2 The Court will refer to Tanner White and Chris White by their first names to avoid confusion.

3 CWC’s and Hamlin’s argument includes a section contending coverage exists under federal law. (Doc. 132, pp. 37-42.) While federal cases are cited, they all rely on state law; there is no federal law applicable to the substantive issues in this case.

4 The language arises in the context of several standard insurance provisions and in a variety of contexts (such as disputes between insurers as to which policy is primary and which is secondary), but Missouri courts’ prior discussions do not provide guidance here. For instance, in National Indemnity Co. v. Liberty Mutual Insurance Co., 513 S.W.2d 461, 470-71 (Mo. 1974), a panel of the Missouri Supreme Court held that an employer who pays an employee a set travel allowance does not “hire” the employee’s car when the employee uses it for business purposes because a reimbursement of travel expenses does not constitute “hiring” a vehicle. And in Equity Mutual Insurance Co v. Insurance Co. of North America, 602 S.W.2d 904, 909 (Mo. Ct. App. 1980) and Rinehart v. Anderson, 985 S.W.2d 363, 367 (Mo. Ct. App. 1998) the Missouri Court of Appeals suggested that the owner of a vehicle could not also “hire” the same vehicle. To the extent these cases are useful, they (particularly National Indemnity Co.) suggest CWC’s and Hamlin’s extremely broad interpretation of the word “hired” would not be accepted. (Excluded from this discussion are cases involving policies that defined the phrase “hired vehicle,” such as Equity Mutual Insurance Co. v. Insurance Company of North America, 602 S.W.2d 904, 907 (Mo. Ct. App. 1980) and City of Palmyra v. Western Casualty & Surety Co., 477 S.W.2d 428, 430 (Mo. App. 1972).)
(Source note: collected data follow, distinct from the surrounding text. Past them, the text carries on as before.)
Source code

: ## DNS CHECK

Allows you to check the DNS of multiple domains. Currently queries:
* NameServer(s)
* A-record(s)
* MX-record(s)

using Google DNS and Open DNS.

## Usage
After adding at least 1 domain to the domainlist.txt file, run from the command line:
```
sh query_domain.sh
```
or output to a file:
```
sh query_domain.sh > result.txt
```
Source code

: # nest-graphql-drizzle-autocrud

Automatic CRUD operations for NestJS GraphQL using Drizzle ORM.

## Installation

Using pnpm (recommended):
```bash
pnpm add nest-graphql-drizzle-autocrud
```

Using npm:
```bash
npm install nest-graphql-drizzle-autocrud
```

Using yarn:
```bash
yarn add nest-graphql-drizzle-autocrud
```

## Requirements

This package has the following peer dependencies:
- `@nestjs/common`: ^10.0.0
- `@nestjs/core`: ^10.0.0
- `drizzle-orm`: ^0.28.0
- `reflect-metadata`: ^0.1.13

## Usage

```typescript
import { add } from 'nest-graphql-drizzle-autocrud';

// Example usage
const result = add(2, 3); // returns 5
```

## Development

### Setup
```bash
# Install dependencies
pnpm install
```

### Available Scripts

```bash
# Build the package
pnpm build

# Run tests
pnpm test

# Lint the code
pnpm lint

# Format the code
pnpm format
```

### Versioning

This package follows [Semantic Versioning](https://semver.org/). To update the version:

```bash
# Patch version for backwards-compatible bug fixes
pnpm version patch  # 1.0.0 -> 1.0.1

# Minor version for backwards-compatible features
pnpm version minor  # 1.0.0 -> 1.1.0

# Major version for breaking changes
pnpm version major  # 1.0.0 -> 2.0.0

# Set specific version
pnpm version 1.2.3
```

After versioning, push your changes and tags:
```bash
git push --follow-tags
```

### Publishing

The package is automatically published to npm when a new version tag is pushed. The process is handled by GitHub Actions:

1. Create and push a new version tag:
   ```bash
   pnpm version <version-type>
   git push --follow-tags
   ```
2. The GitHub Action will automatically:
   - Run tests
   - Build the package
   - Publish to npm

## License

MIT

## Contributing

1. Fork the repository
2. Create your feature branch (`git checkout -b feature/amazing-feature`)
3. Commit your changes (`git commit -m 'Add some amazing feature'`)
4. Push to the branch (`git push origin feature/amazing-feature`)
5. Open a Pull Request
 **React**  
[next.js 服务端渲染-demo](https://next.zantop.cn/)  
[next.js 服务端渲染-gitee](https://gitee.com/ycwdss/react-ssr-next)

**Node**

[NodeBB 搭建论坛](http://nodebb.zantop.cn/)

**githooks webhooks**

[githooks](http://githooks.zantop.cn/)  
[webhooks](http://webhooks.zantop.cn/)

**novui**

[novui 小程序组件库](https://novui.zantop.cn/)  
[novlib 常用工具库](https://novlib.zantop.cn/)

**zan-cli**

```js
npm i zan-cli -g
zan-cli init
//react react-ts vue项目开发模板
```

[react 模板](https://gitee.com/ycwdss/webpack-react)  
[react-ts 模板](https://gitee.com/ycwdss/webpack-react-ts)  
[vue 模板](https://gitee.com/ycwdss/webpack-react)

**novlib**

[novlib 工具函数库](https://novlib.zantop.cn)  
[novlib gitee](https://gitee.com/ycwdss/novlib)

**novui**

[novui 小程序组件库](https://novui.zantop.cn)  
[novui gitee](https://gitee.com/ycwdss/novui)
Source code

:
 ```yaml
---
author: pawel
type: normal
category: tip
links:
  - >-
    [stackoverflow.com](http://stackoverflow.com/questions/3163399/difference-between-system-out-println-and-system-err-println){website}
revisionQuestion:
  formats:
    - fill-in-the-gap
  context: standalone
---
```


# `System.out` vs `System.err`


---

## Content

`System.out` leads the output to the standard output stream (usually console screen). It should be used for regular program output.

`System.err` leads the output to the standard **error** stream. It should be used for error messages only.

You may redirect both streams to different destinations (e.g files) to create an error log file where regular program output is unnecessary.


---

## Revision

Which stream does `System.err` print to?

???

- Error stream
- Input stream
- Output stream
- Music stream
5 CWC and Hamlin argue Missouri is different from other states because it construes ambiguous terms against the insurer and employs dictionaries to ascertain the common meaning of terms. However, these rules for interpreting insurance policies (in addition to the ultimate requirement that the interpretation be reasonable, e.g., Burns v. Smith, 303 S.W.3d 505, 509 (Mo. 2010) (en banc)) are universal, so they do not distinguish Missouri law. At a minimum, the law of the states mentioned herein as requiring an element of control employ the same general legal principles as Missouri when construing an insurance contract. See, e.g., Wakonda Club v. Selective Ins. Co. of Am., 973 N.W.2d 545, 549 (Iowa 2022); Kurach v. Truck Ins. Exch., 235 A.3d 1106, 1116 (Pa. 2020); Borsheim Builders Supply, Inc. v. Manger Ins., Inc., 917 N.W.2d 504, 509 (N.D. 2018); Midwest Fam. Mut. Ins. Co. v. Wolters, 831 N.W.2d 628, 636 (Minn. 2013); State Farm Mut. Auto. Ins. Co. v. Staton, 685 S.E.2d 263, 266 (Ga. 2009); Fiess v. State Farm Lloyds, 202 S.W.3d 744, 746 (Tex. 2006); Transcon. Ins. Co. v. RBMW, Inc., 551 S.E.2d 313, 318 (Va. 2001). Simply put, the law does not require (or permit) an ambiguous term to be interpreted unreasonably in order to broaden the scope of coverage.
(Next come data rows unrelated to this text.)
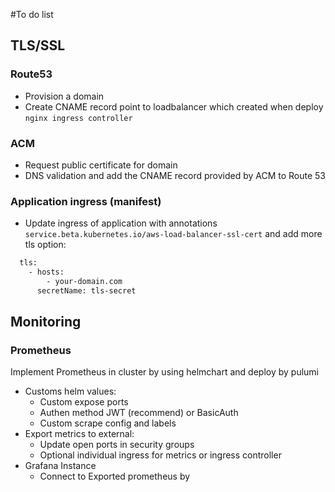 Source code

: #To do list
## TLS/SSL
### Route53
- Provision a domain
- Create CNAME record point to loadbalancer which created when deploy `nginx ingress controller`
### ACM
- Request public certificate for domain
- DNS validation and add the CNAME record provided by ACM to Route 53
### Application ingress (manifest)
- Update ingress of application with annotations
`service.beta.kubernetes.io/aws-load-balancer-ssl-cert` and add more tls option:
```bash
  tls:
    - hosts:
        - your-domain.com
      secretName: tls-secret
```

## Monitoring
### Prometheus
Implement Prometheus in cluster by using helmchart and deploy by pulumi
- Customs helm values:
  - Custom expose ports
  - Authen method JWT (recommend) or BasicAuth
  - Custom scrape config and labels
- Export metrics to external:
  - Update open ports in security groups
  - Optional individual ingress for metrics or ingress controller
- Grafana Instance
  - Connect to Exported prometheus by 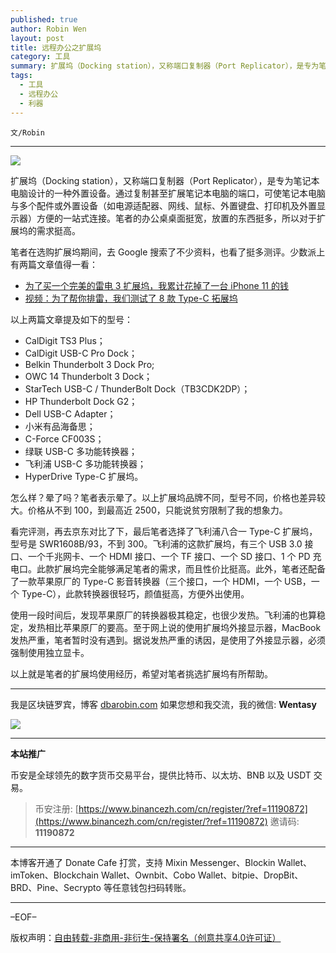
 ```yaml
---
published: true
author: Robin Wen
layout: post
title: 远程办公之扩展坞
category: 工具
summary: 扩展坞（Docking station），又称端口复制器（Port Replicator），是专为笔记本电脑设计的一种外置设备。通过复制甚至扩展笔记本电脑的端口，可使笔记本电脑与多个配件或外置设备（如电源适配器、网线、鼠标、外置键盘、打印机及外置显示器）方便的一站式连接。笔者的办公桌桌面挺宽，放置的东西挺多，所以对于扩展坞的需求挺高。使用一段时间后，发现苹果原厂的转换器极其稳定，也很少发热。飞利浦的也算稳定，发热相比苹果原厂的要高。至于网上说的使用扩展坞外接显示器，MacBook 发热严重，笔者暂时没有遇到。据说发热严重的诱因，是使用了外接显示器，必须强制使用独立显卡。以上就是笔者的扩展坞使用经历，希望对笔者挑选扩展坞有所帮助。
tags:
  - 工具
  - 远程办公
  - 利器
---
```


`文/Robin`

***

![](https://cdn.dbarobin.com/dbielhc.png)

扩展坞（Docking station），又称端口复制器（Port Replicator），是专为笔记本电脑设计的一种外置设备。通过复制甚至扩展笔记本电脑的端口，可使笔记本电脑与多个配件或外置设备（如电源适配器、网线、鼠标、外置键盘、打印机及外置显示器）方便的一站式连接。笔者的办公桌桌面挺宽，放置的东西挺多，所以对于扩展坞的需求挺高。

笔者在选购扩展坞期间，去 Google 搜索了不少资料，也看了挺多测评。少数派上有两篇文章值得一看：

* [为了买一个完美的雷电 3 扩展坞，我累计花掉了一台 iPhone 11 的钱](https://sspai.com/post/59194)
* [视频：为了帮你排雷，我们测试了 8 款 Type-C 拓展坞](https://sspai.com/post/56761)

以上两篇文章提及如下的型号：

* CalDigit TS3 Plus；
* CalDigit USB-C Pro Dock；
* Belkin Thunderbolt 3 Dock Pro;
* OWC 14 Thunderbolt 3 Dock；
* StarTech USB-C / ThunderBolt Dock（TB3CDK2DP）；
* HP Thunderbolt Dock G2；
* Dell USB-C Adapter；
* 小米有品海备思；
* C-Force CF003S；
* 绿联 USB-C 多功能转换器；
* 飞利浦 USB-C 多功能转换器；
* HyperDrive Type-C 扩展坞。

怎么样？晕了吗？笔者表示晕了。以上扩展坞品牌不同，型号不同，价格也差异较大。价格从不到 100，到最高近 2500，只能说贫穷限制了我的想象力。

看完评测，再去京东对比了下，最后笔者选择了飞利浦八合一 Type-C 扩展坞，型号是 SWR1608B/93，不到 300。飞利浦的这款扩展坞，有三个 USB 3.0 接口、一个千兆网卡、一个 HDMI 接口、一个 TF 接口、一个 SD 接口、1 个 PD 充电口。此款扩展坞完全能够满足笔者的需求，而且性价比挺高。此外，笔者还配备了一款苹果原厂的 Type-C 影音转换器（三个接口，一个 HDMI，一个 USB，一个 Type-C），此款转换器很轻巧，颜值挺高，方便外出使用。

使用一段时间后，发现苹果原厂的转换器极其稳定，也很少发热。飞利浦的也算稳定，发热相比苹果原厂的要高。至于网上说的使用扩展坞外接显示器，MacBook 发热严重，笔者暂时没有遇到。据说发热严重的诱因，是使用了外接显示器，必须强制使用独立显卡。

以上就是笔者的扩展坞使用经历，希望对笔者挑选扩展坞有所帮助。

***

我是区块链罗宾，博客 [dbarobin.com](https://dbarobin.com/)
如果您想和我交流，我的微信: **Wentasy**

![](https://cdn.dbarobin.com/v4yywe2.png)

***

**本站推广**

币安是全球领先的数字货币交易平台，提供比特币、以太坊、BNB 以及 USDT 交易。

> 币安注册: [https://www.binancezh.com/cn/register/?ref=11190872](https://www.binancezh.com/cn/register/?ref=11190872)
> 邀请码: **11190872**

***

本博客开通了 Donate Cafe 打赏，支持 Mixin Messenger、Blockin Wallet、imToken、Blockchain Wallet、Ownbit、Cobo Wallet、bitpie、DropBit、BRD、Pine、Secrypto 等任意钱包扫码转账。

<center>
    <div class="--donate-button"
         data-button-id="f8b9df0d-af9a-460d-8258-d3f435445075"
    ></div>
</center>

***

–EOF–

版权声明：[自由转载-非商用-非衍生-保持署名（创意共享4.0许可证）](http://creativecommons.org/licenses/by-nc-nd/4.0/deed.zh)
6 CWC and Hamlin point out KAT could have excluded Hamlin from the site if he was acting unsafely or dangerously. However, this would be true of any person acting unsafely or dangerously and only proves KAT’s control over the site and its power to exclude any person from the premises and does not demonstrate control over the truck.

7 In light of this holding, there is no need to address whether KAT gave Hamlin permission to drive the truck. The Court is inclined to think it did not: KAT did not select Hamlin or even communicate with him; in fact, it did not matter to KAT if the driver was Hamlin, Tanner, or someone else selected by CWC. Moreover, KAT lacked the authority to give someone else permission to drive the truck, which demonstrates KAT’s limited power to authorize anyone to drive the truck. However, as stated, the Court sees no need to delve into this issue.